Hamburg. Am Sonnabend dürfen sie endlich wieder öffnen – aber welche Perspektiven haben sie langfristig? Ist schon zu viel kaputt gegangen?
Hamburg macht sich locker. Für viele überraschend hat Bürgermeister Peter Tschentscher am Dienstag die Zügel gelockert. Noch am Sonntag bei Anne Will gab er den Kapitän des Teams „Vorsicht“ und stellte lediglich die Öffnung der Außengastronomie in Aussicht, keine 48 Stunden später wurden dann auch Geschäfte, Kultureinrichtungen und Sportvereine von den härtesten Corona-Regeln befreit. Kommt nun auch für die Branche, die seit November beziehungsweise Dezember in einem monatelangen Lockdown steckt, der Aufschwung?
Die Unternehmer blicken hoffnungsfroh, aber nicht euphorisch in die Zukunft. Anders als bei den Lockerungen vor einem Jahr steckt ihnen die Furcht in den Knochen, dass eine weitere Infektionswelle das Erreichte wieder zunichtemachen könnte. Durfte man die Pause im Frühjahr 2020 noch als längere Betriebsferien betrachten, sind nach Monaten des Stillstands Geschäftsbeziehungen zerbrochen, Kunden und Beschäftigte von der Fahne gegangen. Schlimmer noch – viele Unternehmer hadern grundsätzlich mit der Politik.
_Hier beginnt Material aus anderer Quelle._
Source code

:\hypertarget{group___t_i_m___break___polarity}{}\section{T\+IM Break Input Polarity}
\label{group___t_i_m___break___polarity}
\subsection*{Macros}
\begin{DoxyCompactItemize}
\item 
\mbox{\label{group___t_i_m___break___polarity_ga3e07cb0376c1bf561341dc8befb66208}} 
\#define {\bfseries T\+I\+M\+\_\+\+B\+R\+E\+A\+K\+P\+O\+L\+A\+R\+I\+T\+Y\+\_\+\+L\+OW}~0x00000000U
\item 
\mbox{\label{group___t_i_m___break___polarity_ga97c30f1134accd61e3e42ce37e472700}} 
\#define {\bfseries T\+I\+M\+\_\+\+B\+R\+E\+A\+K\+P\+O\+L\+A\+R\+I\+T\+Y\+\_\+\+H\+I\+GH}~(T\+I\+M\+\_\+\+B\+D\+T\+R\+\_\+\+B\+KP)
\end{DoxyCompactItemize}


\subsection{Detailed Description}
Lage der Gastronomie in Hamburgs Politik lange ignoriert
Patrick Rüther, der in Hamburg mit seiner Tellerrand Consulting besondere Gaststätten wie das Überquell oder die Bullerei betreibt, sieht manche Entscheidungen der vergangenen Monate kritisch. Auf der einen Seite lobt er die finanziellen Hilfen des Staates. „Diese Hilfen haben der Branche geholfen zu überleben“, sagt er und verweist auf die November- und Dezemberhilfe, die Überbrückungshilfen und Zuschüsse zum Eigenkapital. Zugleich aber kritisiert Rüther die mangelnde Bereitschaft, an die Zukunft der Unternehmer zu denken. Viele ihrer Kosten liefen weiter, von der Miete über die Krankenversicherung bis hin zum Leasingvertrag. „Unternehmer schaffen als Arbeitgeber die Voraussetzungen, dass andere Sozialversicherungsbeiträge entrichten“, sagt Rüther.
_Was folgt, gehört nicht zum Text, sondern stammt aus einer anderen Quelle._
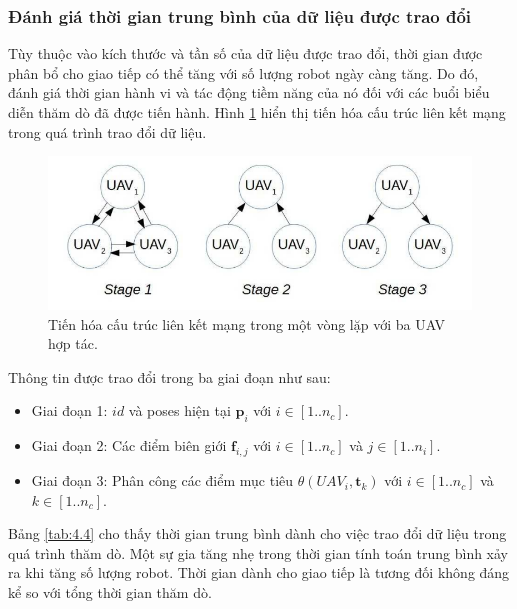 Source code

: \documentclass[11pt,openany]{book}
\begin{document}
\subsubsection{Đánh giá thời gian trung bình của dữ liệu được trao đổi}
Tùy thuộc vào kích thước và tần số của dữ liệu được trao đổi, thời gian được phân bổ cho giao tiếp có thể tăng với số lượng robot ngày càng tăng. Do đó, đánh giá thời gian hành vi và tác động tiềm năng của nó đối với các buổi biểu diễn thăm dò đã được tiến hành. Hình \ref{fig:4.10} hiển thị tiến hóa cấu trúc liên kết mạng trong quá trình trao đổi dữ liệu.
\begin{figure}[H]
    \centering
    \includegraphics[scale=0.4]{assets/4_10.png}
    \caption{Tiến hóa cấu trúc liên kết mạng trong một vòng lặp với ba UAV hợp tác.}
    \label{fig:4.10}
\end{figure}
Thông tin được trao đổi trong ba giai đoạn như sau:
\begin{itemize}
    \item Giai đoạn 1: $id$ và poses hiện tại $\mathbf{p}_i$ với $i \in [1..n_c].$
    \item Giai đoạn 2: Các điểm biên giới $\mathbf{f}_{i,j}$ với $i \in [1..n_c]$ và $j \in [1..n_i]$.
    \item Giai đoạn 3: Phân công các điểm mục tiêu $\theta(UAV_i,\mathbf{t}_k)$ với $i \in [1..n_c]$ và $k \in [1..n_c]$.
\end{itemize}
Bảng \ref{tab:4.4} cho thấy thời gian trung bình dành cho việc trao đổi dữ liệu trong quá trình thăm dò. Một sự gia tăng nhẹ trong thời gian tính toán trung bình xảy ra khi tăng số lượng robot. Thời gian dành cho giao tiếp là tương đối không đáng kể so với tổng thời gian thăm dò.
\end{document}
Er kritisiert eine politische Perspektivlosigkeit, eine „mangelnde Lust, über kreative Lösungen nachzudenken.“ Bei den Ministerpräsidentenkonferenzen habe die Lage der Gastronomie nicht einmal eine Rolle gespielt. Rüther hat die vergangenen Monate als Zeit erlebt, in der es viel darum ging, Angst zu verbreiten und Freude zu nehmen. „Alles, was Spaß macht, konnte plötzlich verboten werden. Das deprimiert mich.“
„Pauschale Antworten helfen nicht mehr weiter"
Insgesamt vermisst er eine Anerkennung für die Branche, die sich im vergangenen Jahr immer wieder auf neue Corona-Verordnungen eingestellt hat – und dann doch schließen musste: „Wir haben geliefert, aber es war nie genug.“ Es sei nie dargelegt worden, dass Gastronomie gefährlich ist. „Ich hätte mir gewünscht, dass wir mehr testen und herausfinden, wo man sich ansteckt. Pauschale Antworten helfen nicht mehr weiter – seit über einem Jahr werden aber auf der Basis von Vermutungen Entscheidungen mit großer Tragweite geschlossen.“ Dabei seien Corona-Regeln im Restaurant einfacher und konsequenter einzuhalten als bei privaten Treffen.
„Wir vermissen als Branche eine grundsätzliche Wertschätzung“, sagt Rüther. Viele übersehen, wie wichtig Kneipen und Restaurants nicht nur für die Wirtschaft sind, sondern auch für die Nachbarschaften und die Lebensqualität vor Ort.“
Start in die Freiheit nicht ganz einfach
Immerhin: Nun stehen bundesweit die Zeichen auf Öffnung. Mitte April wagte sich Schleswig-Holstein mit seinem Modellversuch aus der Deckung, inzwischen folgen immer mehr Bundesländer. Im Ausland, etwa der Schweiz, hat man noch früher auf Öffnungen gesetzt. In Hamburg regiert die Vorsicht.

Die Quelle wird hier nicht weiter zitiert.